How I used Python to Collect Project Documentation

Documentation is always a challenge in the world of Software Engineering. Often times documentation is the last thing that gets done, and it’s hard to keep it updated. Some people make the argument that the code is the documentation, but you still need guides and other instructions for people to use your project.

One big challenge when you have a big project, is that even good documentation can be overwhelming. Often times people will create GitHub Wikis that are nothing more than several different markdown files linked together. This works, but makes it easy to get lost in the weeds. Moreover, it would be really helpful if there was a way to organize this documentation in a single place.

Recently, I wanted to gather a large number of markdown files from a project I was working on. Basically, I needed to organize documentation into a single place. This place had to be easily readable, can be shared, and can be searched.

So I found MkDocs.

image copied from the MkDocs page here https://www.mkdocs.org/

MkDocs is a site generator that was written in python and is also open source. The site generator basically creates a static site using markdown files. You can host your site in GitHub Pages or an AWS S3 bucket static hosting. You can do everything using the MkDocs CLI, and just requires you to have python installed on whatever machine you’re using.

MkDocs also uses themes, so you can pick how you can customize what you want your site’s look and feel to be. For any MkDocs project I’d recommend the Material Theme which is built using Google’s Material Design Specification.

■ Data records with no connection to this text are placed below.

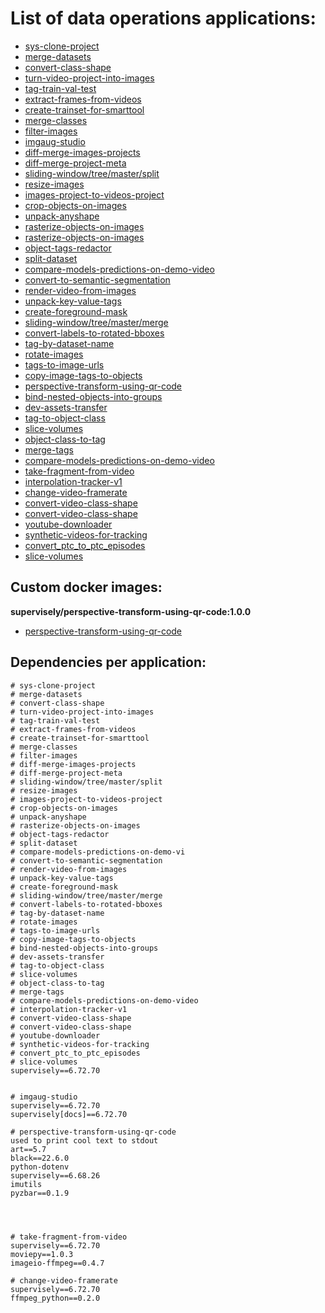 # List of data operations applications:

- [sys-clone-project](https://github.com/supervisely-ecosystem/sys-clone-project)
- [merge-datasets](https://github.com/supervisely-ecosystem/merge-datasets)
- [convert-class-shape](https://github.com/supervisely-ecosystem/convert-class-shape)
- [turn-video-project-into-images](https://github.com/supervisely-ecosystem/turn-video-project-into-images)
- [tag-train-val-test](https://github.com/supervisely-ecosystem/tag-train-val-test)
- [extract-frames-from-videos](https://github.com/supervisely-ecosystem/extract-frames-from-videos)
- [create-trainset-for-smarttool](https://github.com/supervisely-ecosystem/create-trainset-for-smarttool)
- [merge-classes](https://github.com/supervisely-ecosystem/merge-classes)
- [filter-images](https://github.com/supervisely-ecosystem/filter-images)
- [imgaug-studio](https://github.com/supervisely-ecosystem/imgaug-studio)
- [diff-merge-images-projects](https://github.com/supervisely-ecosystem/diff-merge-images-projects)
- [diff-merge-project-meta](https://github.com/supervisely-ecosystem/diff-merge-project-meta)
- [sliding-window/tree/master/split](https://github.com/supervisely-ecosystem/sliding-window/tree/master/split)
- [resize-images](https://github.com/supervisely-ecosystem/resize-images)
- [images-project-to-videos-project](https://github.com/supervisely-ecosystem/images-project-to-videos-project)
- [crop-objects-on-images](https://github.com/supervisely-ecosystem/crop-objects-on-images)
- [unpack-anyshape](https://github.com/supervisely-ecosystem/unpack-anyshape)
- [rasterize-objects-on-images](https://github.com/supervisely-ecosystem/rasterize-objects-on-images)
- [rasterize-objects-on-images](https://github.com/supervisely-ecosystem/rasterize-objects-on-images)
- [object-tags-redactor](https://github.com/supervisely-ecosystem/object-tags-redactor)
- [split-dataset](https://github.com/supervisely-ecosystem/split-dataset)
- [compare-models-predictions-on-demo-video](https://github.com/supervisely-ecosystem/compare-models-predictions-on-demo-video)
- [convert-to-semantic-segmentation](https://github.com/supervisely-ecosystem/convert-to-semantic-segmentation)
- [render-video-from-images](https://github.com/supervisely-ecosystem/render-video-from-images)
- [unpack-key-value-tags](https://github.com/supervisely-ecosystem/unpack-key-value-tags)
- [create-foreground-mask](https://github.com/supervisely-ecosystem/create-foreground-mask)
- [sliding-window/tree/master/merge](https://github.com/supervisely-ecosystem/sliding-window/tree/master/merge)
- [convert-labels-to-rotated-bboxes](https://github.com/supervisely-ecosystem/convert-labels-to-rotated-bboxes)
- [tag-by-dataset-name](https://github.com/supervisely-ecosystem/tag-by-dataset-name)
- [rotate-images](https://github.com/supervisely-ecosystem/rotate-images)
- [tags-to-image-urls](https://github.com/supervisely-ecosystem/tags-to-image-urls)
- [copy-image-tags-to-objects](https://github.com/supervisely-ecosystem/copy-image-tags-to-objects)
- [perspective-transform-using-qr-code](https://github.com/supervisely-ecosystem/perspective-transform-using-qr-code)
- [bind-nested-objects-into-groups](https://github.com/supervisely-ecosystem/bind-nested-objects-into-groups)
- [dev-assets-transfer](https://github.com/supervisely-ecosystem/dev-assets-transfer)
- [tag-to-object-class](https://github.com/supervisely-ecosystem/tag-to-object-class)
- [slice-volumes](https://github.com/supervisely-ecosystem/slice-volumes)
- [object-class-to-tag](https://github.com/supervisely-ecosystem/object-class-to-tag)
- [merge-tags](https://github.com/supervisely-ecosystem/merge-tags)
- [compare-models-predictions-on-demo-video](https://github.com/supervisely-ecosystem/compare-models-predictions-on-demo-video)
- [take-fragment-from-video](https://github.com/supervisely-ecosystem/take-fragment-from-video)
- [interpolation-tracker-v1](https://github.com/supervisely-ecosystem/interpolation-tracker-v1)
- [change-video-framerate](https://github.com/supervisely-ecosystem/change-video-framerate)
- [convert-video-class-shape](https://github.com/supervisely-ecosystem/convert-video-class-shape)
- [convert-video-class-shape](https://github.com/supervisely-ecosystem/convert-video-class-shape)
- [youtube-downloader](https://github.com/supervisely-ecosystem/youtube-downloader)
- [synthetic-videos-for-tracking](https://github.com/supervisely-ecosystem/synthetic-videos-for-tracking)
- [convert_ptc_to_ptc_episodes](https://github.com/supervisely-ecosystem/convert_ptc_to_ptc_episodes)
- [slice-volumes](https://github.com/supervisely-ecosystem/slice-volumes)




## Custom docker images:

**supervisely/perspective-transform-using-qr-code:1.0.0**

- [perspective-transform-using-qr-code](https://github.com/supervisely-ecosystem/perspective-transform-using-qr-code)


## Dependencies per application:

```text
# sys-clone-project
# merge-datasets
# convert-class-shape
# turn-video-project-into-images
# tag-train-val-test
# extract-frames-from-videos
# create-trainset-for-smarttool
# merge-classes
# filter-images
# diff-merge-images-projects
# diff-merge-project-meta
# sliding-window/tree/master/split
# resize-images
# images-project-to-videos-project
# crop-objects-on-images
# unpack-anyshape
# rasterize-objects-on-images
# object-tags-redactor
# split-dataset
# compare-models-predictions-on-demo-vi
# convert-to-semantic-segmentation
# render-video-from-images
# unpack-key-value-tags
# create-foreground-mask
# sliding-window/tree/master/merge
# convert-labels-to-rotated-bboxes
# tag-by-dataset-name
# rotate-images
# tags-to-image-urls
# copy-image-tags-to-objects
# bind-nested-objects-into-groups
# dev-assets-transfer
# tag-to-object-class
# slice-volumes
# object-class-to-tag
# merge-tags
# compare-models-predictions-on-demo-video
# interpolation-tracker-v1
# convert-video-class-shape
# convert-video-class-shape
# youtube-downloader
# synthetic-videos-for-tracking
# convert_ptc_to_ptc_episodes
# slice-volumes
supervisely==6.72.70


# imgaug-studio
supervisely==6.72.70
supervisely[docs]==6.72.70

# perspective-transform-using-qr-code
used to print cool text to stdout
art==5.7 
black==22.6.0 
python-dotenv
supervisely==6.68.26
imutils
pyzbar==0.1.9




# take-fragment-from-video
supervisely==6.72.70
moviepy==1.0.3
imageio-ffmpeg==0.4.7

# change-video-framerate
supervisely==6.72.70
ffmpeg_python==0.2.0
```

MkDocs creates the site using a yaml file to determine navigation, and a docs folder for the markdown files you want in your site. The yaml file is basically instructions for MkDocs to create the site and usually looks similar to this:

site_name: firstSite 
nav:     
  - Home: index.md     
  - About: about.md

This example shows a site named “first site” that has two markdown files in the docs folder to include index.md and about.md. The generated site would enable lefthand navigation from the main homepage and look like the following:

image copied from the MkDocs page here https://www.mkdocs.org/

Since MkDocs uses markdown files, this was perfect for what I was wanted to do. All I needed was to gather my projects README files in one place, and build in navigation where appropriate.

With my site generator picked out, I created a python script that walked through the project and collected the files. Then I used npm to create scripts that automated this process, so whenever I wanted to update the documentation site, I just ran npm run deploy and pushed updated documentation to the repo’s GitHub pages site. With this process, I now had all the documentation in one location that was easily searchable and can be shared.

In the following sections, I’m going to walkthrough how you can create a documentation generator similar to what I did.

I’ve created a sample project on GitHub that I’ll be using for my explanation. This sample project uses the Angular Material GitHub project as a source for gathering documentation. You can change this to be anything, I’m just using Angular Material here since it has a lot of README files and is a good example.

Using My Sample Project

First, go to GitHub and create a fork of my sample project. Then do a Git Clone of the fork you created.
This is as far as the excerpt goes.